Time sequences of pressure and Y velocity component profiles associated with intra-glottal vortex evolution: (a) static pressure distributions (Pascal) at four time instances (t=2.4×10−4 s, t=3.8×10−4 s, t=5.0×10−4 s, and t=6.2×10−4 s) along the glottal jet centerline and along the developed shear-layer. (b) Y velocity (m∕s) plots at four time instances (t=2.4×10−4 s, t=3.8×10−4 s, t=5.0×10−4 s, and t=6.2×10−4 s ) along the developed shear-layer. Note that with 1, 2, 3, and 4 marked on the figure, the locations of the vortex at each of the four time instances are analyzed and Y velocity is the velocity component normal to the flow direction.

The strengthening of the intra-glottal vortices as they traveled downstream through the divergent section of the glottis was attributed to the entrained air from the supra-glottal region. This is demonstrated in Fig. 9 that shows a close-up of the instantaneous velocity vectors and the corresponding contours of helicity (m∕s2) at a time instance of t=6.4×10−4 s. Helicity is a scalar quantity defined as the dot product of the velocity and vorticity vectors and it is used as a method to visualize vortical structures since its sign characterizes locally the direction of the swirl with respect to the main flow direction (Degani et al., 1990). A positive sign for helicity means that the rotation is in the same direction as the main flow, and negative means that the rotation is in the opposite direction. The helicity calculated near the glottal wall indicated that there was a strong entrainment of air from the supra-glottal region that interacted with the wall (vorticity generated near by the wall due to the viscous effects) and dominated the near-wall region at the exit of the glottis.

Figure 9.

Figure 9

Instantaneous flow characteristics in the intra-glottal region at the time instance of t=6.4×10−04 s: (a) instantaneous velocity vectors (m∕s); (b) the corresponding contours of helicity (m∕s2).

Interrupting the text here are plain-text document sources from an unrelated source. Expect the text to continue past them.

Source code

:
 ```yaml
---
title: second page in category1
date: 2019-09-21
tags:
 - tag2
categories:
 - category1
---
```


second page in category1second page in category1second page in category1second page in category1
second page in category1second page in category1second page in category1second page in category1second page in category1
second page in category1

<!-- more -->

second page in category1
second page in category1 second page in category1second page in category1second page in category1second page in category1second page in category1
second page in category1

The time-averaged static pressure field calculated by LES in the mid-coronal plane of the model is presented in Fig. 10a. Averaging the pressure data over 10 000 time-steps filtered out the intra-glottal pressure variations due to the presence of the vortices as it was earlier shown in the instantaneous data (Fig. 5). The calculated mean static pressure decreased on the convergent wall of the glottis as the flow accelerated due to glottal channel narrowing [Figs. 10a, 10b]. The minimum static pressure, on the surface of the vocal folds, was found at the location of minimum cross-sectional glottal area. This was due to the highest flow velocity at the minimal glottal area associated with the effect of the glottis curvature on the pressure field, as explained by Gauffin and Liljencrants (1988). Following the flow direction along the glottal wall, downstream of the minimum cross-sectional area, a slight pressure recovery was found. However, the intra-glottal wall pressure was still lower as compared with the centerline pressure, as shown in Fig. 10b, in particular, for the region located in the first half of the divergent glottis where the separation induced vortices are produced. The higher pressure found in the center of the intra-glottal flow (higher than the calculated pressure on the wall) is also a condition for the flow to be able to follow the expansion of the divergent glottis (Gauffin and Liljencrants, 1988).

Figure 10.

Figure 10

Time-averaged intra-glottal static pressure distribution (Pa) as calculated by LES in the mid-coronal plane: (a) detail of the static pressure distribution in the mid-coronal plane; (b) comparisons of the mean wall static pressure values with the pressure predicted along the centerline and shear-layer of the glottal jet.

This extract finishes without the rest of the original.